Give back the data in full, with every line exact.

Stored dataset items
_ _ _ _
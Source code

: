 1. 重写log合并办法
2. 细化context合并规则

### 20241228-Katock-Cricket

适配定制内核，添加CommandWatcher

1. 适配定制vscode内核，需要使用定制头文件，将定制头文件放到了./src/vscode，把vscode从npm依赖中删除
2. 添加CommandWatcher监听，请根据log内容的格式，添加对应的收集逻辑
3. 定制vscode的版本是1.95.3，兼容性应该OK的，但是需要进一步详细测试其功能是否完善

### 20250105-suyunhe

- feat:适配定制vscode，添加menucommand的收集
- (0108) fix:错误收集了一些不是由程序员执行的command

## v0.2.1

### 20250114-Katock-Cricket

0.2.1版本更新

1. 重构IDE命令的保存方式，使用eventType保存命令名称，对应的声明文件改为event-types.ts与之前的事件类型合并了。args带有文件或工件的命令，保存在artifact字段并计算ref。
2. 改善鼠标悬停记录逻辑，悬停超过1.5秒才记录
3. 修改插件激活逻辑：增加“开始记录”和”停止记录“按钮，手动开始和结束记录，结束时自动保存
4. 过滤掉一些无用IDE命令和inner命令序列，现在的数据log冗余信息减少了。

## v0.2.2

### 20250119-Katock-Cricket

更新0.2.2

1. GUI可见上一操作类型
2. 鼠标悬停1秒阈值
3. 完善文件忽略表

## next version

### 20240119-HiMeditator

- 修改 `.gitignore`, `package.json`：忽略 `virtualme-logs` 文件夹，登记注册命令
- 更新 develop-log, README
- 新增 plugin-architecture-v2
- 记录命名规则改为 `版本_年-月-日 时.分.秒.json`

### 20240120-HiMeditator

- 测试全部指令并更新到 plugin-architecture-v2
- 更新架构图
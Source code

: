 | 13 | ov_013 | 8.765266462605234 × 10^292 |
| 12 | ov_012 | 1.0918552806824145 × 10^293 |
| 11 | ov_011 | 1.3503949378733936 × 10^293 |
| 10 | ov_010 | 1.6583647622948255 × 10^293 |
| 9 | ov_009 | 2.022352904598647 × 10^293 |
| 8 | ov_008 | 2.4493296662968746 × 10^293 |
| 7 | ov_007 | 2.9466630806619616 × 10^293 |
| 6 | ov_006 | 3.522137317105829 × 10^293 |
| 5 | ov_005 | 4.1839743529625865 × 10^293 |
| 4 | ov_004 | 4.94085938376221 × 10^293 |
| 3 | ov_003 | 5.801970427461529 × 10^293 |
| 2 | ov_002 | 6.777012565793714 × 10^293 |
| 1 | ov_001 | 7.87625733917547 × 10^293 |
_ _ _ _
_Task solution_:
Source code

: 1. 重写log合并办法
2. 细化context合并规则

### 20241228-Katock-Cricket

适配定制内核，添加CommandWatcher

1. 适配定制vscode内核，需要使用定制头文件，将定制头文件放到了./src/vscode，把vscode从npm依赖中删除
2. 添加CommandWatcher监听，请根据log内容的格式，添加对应的收集逻辑
3. 定制vscode的版本是1.95.3，兼容性应该OK的，但是需要进一步详细测试其功能是否完善

### 20250105-suyunhe

- feat:适配定制vscode，添加menucommand的收集
- (0108) fix:错误收集了一些不是由程序员执行的command

## v0.2.1

### 20250114-Katock-Cricket

0.2.1版本更新

1. 重构IDE命令的保存方式，使用eventType保存命令名称，对应的声明文件改为event-types.ts与之前的事件类型合并了。args带有文件或工件的命令，保存在artifact字段并计算ref。
2. 改善鼠标悬停记录逻辑，悬停超过1.5秒才记录
3. 修改插件激活逻辑：增加“开始记录”和”停止记录“按钮，手动开始和结束记录，结束时自动保存
4. 过滤掉一些无用IDE命令和inner命令序列，现在的数据log冗余信息减少了。

## v0.2.2

### 20250119-Katock-Cricket

更新0.2.2

1. GUI可见上一操作类型
2. 鼠标悬停1秒阈值
3. 完善文件忽略表

## next version

### 20240119-HiMeditator

- 修改 `.gitignore`, `package.json`：忽略 `virtualme-logs` 文件夹，登记注册命令
- 更新 develop-log, README
- 新增 plugin-architecture-v2
- 记录命名规则改为 `版本_年-月-日 时.分.秒.json`

### 20240120-HiMeditator

- 测试全部指令并更新到 plugin-architecture-v2
- 更新架构图
Source code

: | 13 | ov_013 | 8.765266462605234 × 10^292 |
| 12 | ov_012 | 1.0918552806824145 × 10^293 |
| 11 | ov_011 | 1.3503949378733936 × 10^293 |
| 10 | ov_010 | 1.6583647622948255 × 10^293 |
| 9 | ov_009 | 2.022352904598647 × 10^293 |
| 8 | ov_008 | 2.4493296662968746 × 10^293 |
| 7 | ov_007 | 2.9466630806619616 × 10^293 |
| 6 | ov_006 | 3.522137317105829 × 10^293 |
| 5 | ov_005 | 4.1839743529625865 × 10^293 |
| 4 | ov_004 | 4.94085938376221 × 10^293 |
| 3 | ov_003 | 5.801970427461529 × 10^293 |
| 2 | ov_002 | 6.777012565793714 × 10^293 |
| 1 | ov_001 | 7.87625733917547 × 10^293 |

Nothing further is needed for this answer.